1. White women shut us out of the equal wages discussion.

You complain about only earning seventy-seven cents for every dollar a white man makes but black women have to deal with earning even less than ya’ll (sixty-four cents) but that is not a part of the white feminist discussion. On top of that, you want us to drop our oppression and lift you up…although you’re currently doing significantly better than the average American black woman. You want us to give you our undivided attention? Baby, black women are busy! Oh and by the way: 

2. . White women primarily benefitted from affirmative action. 

People love to think that being of color is a huge benefit these days thanks to good ole affirmative action. Being a person of color, especially a woman of color, means that the floodgates of opportunities have opened up for us because universities and private sectors alike are just itching to fill up that quota! But finding loopholes is the American way and white women have ended up being the main beneficiaries of affirmative action. So yes, white girls rock and we have the data to prove it. No hashtag needed.

3. You appropriate our culture.

For example, a certain white woman can “discover” twerking (and be crowned a feminist for fucking dancing badly) and have it become a worldwide sensation when black women have been doing it across the diaspora for decades. 

4. You are the reigning standard of beauty…

Look around oh weary white women of the twitterverse! Turn on the television and the commercials selling anything geared towards women features you! Open any magazine and you’ll see the same thing. If you see a drop of blackness and find yourself bitching you might just be racist. Women of color are taught from birth to straighten their hair, pray/wish/hope for lighter skin,  and to be thankful their noses don’t spread from ear to ear. If you’re born with typical African features then God bless you because chances are you’ll be ridiculed by your own race and outside of it alike. But white women are offended that for one night of the year black women decided to celebrate ourselves? Good day, bitch.

5…But pick and choose which ethnic features you deem sexy.  

For a long time the figures of women of color have been an object of ridicule. Thick hair, Full lips, wide hips, protruding backsides, and thick thighs were deemed unattractive to say the least. It was all about being white, tall, blond, and thin up until very recently. I remember my own grandmother reminding me to “pull in my bottom lip” because it hung too low. However when white women decide to adopt the features that come natural to women of color, then they are gorgeous. Full lips didn’t get societal attention in my generation until Angelina Jolie hit the scene. Ironically, black women (even when our features are en vogue) may still be considered unattractive while the likes of Kim Kardashian are put on a literal pedestal.

6. You decide what the difference between being respectful and “slutty” is.

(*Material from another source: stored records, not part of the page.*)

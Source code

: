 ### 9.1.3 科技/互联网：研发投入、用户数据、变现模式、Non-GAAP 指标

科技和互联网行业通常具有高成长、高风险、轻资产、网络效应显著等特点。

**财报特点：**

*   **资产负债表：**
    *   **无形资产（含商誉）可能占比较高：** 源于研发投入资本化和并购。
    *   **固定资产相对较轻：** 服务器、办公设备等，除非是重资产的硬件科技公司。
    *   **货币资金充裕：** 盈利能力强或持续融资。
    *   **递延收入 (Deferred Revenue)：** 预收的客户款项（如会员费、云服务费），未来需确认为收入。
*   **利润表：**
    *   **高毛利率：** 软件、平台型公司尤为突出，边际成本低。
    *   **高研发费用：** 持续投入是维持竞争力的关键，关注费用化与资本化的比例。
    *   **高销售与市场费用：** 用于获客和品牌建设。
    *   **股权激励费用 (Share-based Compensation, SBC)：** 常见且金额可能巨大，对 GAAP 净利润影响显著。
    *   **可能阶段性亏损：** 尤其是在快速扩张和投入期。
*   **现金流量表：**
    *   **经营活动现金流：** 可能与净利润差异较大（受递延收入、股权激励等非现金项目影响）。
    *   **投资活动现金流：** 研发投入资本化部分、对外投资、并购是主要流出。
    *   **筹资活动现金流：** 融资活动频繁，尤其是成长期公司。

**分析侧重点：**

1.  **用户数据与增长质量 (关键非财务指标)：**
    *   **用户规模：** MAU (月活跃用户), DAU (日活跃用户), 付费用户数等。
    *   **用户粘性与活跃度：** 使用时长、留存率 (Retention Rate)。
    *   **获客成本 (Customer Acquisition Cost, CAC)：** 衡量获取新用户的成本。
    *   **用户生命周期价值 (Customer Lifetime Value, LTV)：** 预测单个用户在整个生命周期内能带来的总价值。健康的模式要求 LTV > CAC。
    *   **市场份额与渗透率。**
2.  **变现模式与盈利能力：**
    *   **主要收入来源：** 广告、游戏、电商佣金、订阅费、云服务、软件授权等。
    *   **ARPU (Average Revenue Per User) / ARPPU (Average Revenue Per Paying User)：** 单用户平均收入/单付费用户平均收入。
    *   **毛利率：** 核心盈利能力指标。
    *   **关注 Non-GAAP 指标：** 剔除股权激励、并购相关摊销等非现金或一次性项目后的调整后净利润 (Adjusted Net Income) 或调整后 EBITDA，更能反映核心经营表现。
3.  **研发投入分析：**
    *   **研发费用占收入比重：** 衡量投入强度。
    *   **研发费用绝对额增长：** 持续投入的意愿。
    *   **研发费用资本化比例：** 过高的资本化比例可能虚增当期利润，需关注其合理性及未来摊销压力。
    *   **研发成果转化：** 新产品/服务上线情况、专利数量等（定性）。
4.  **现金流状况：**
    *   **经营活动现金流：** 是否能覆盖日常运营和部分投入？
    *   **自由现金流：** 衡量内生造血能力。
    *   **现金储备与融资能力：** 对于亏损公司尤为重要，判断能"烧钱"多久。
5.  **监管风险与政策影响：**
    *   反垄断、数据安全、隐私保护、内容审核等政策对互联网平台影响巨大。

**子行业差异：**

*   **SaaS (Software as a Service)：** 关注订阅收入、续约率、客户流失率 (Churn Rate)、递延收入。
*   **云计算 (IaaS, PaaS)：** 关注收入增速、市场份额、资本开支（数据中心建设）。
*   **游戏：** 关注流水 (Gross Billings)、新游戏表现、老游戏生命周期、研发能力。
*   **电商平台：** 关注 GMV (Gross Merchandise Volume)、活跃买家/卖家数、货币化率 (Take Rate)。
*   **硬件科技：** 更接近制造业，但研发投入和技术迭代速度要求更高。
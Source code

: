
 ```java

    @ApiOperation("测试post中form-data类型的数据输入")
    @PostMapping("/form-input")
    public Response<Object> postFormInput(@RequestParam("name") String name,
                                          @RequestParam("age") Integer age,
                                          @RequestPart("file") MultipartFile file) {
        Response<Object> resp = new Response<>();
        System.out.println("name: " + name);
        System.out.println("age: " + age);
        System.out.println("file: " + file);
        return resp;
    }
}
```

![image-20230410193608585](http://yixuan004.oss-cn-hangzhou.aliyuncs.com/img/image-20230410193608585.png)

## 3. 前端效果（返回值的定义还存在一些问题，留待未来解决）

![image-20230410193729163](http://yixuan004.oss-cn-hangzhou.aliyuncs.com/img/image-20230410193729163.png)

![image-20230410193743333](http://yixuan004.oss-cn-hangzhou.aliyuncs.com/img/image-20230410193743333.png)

I heard a lot of black women express disdain in regards to Miley Cyrus’ antics and I witnessed it fall on deaf ears until white people published it on blogs. Annie Lennox can come out of fucking nowhere and proclaim Beyonce as “feminist-lite” for performing on stage. A black woman did what black women have been doing for years on a world stage where women are expected to (especially black women due to respectability politics) behave a certain way and received praise. That in itself is an achievement, but still Beyonce could only do that once her reputation was cemented. Yet when a white woman opens her mouth about it, the internet explodes with think-pieces. 

These six examples fished from a sea of maltreatment and neglect that women of color face on a daily basis is exactly why Black Girls Rock is something we need. It is not simply a hashtag created to make white women feel shitty; believe it or not this has NOTHING to do with you! We are reminded of you every day and it kills our identity and self-appreciation. Programs like BGR is a necessity to fight the daily reminders that we are not enough. For #WhiteGirlsRock to even be a thing viciously mocks black women into “remembering our place.” And we do. We are the progenitors of civilization fighting to remember and honor our queenhood.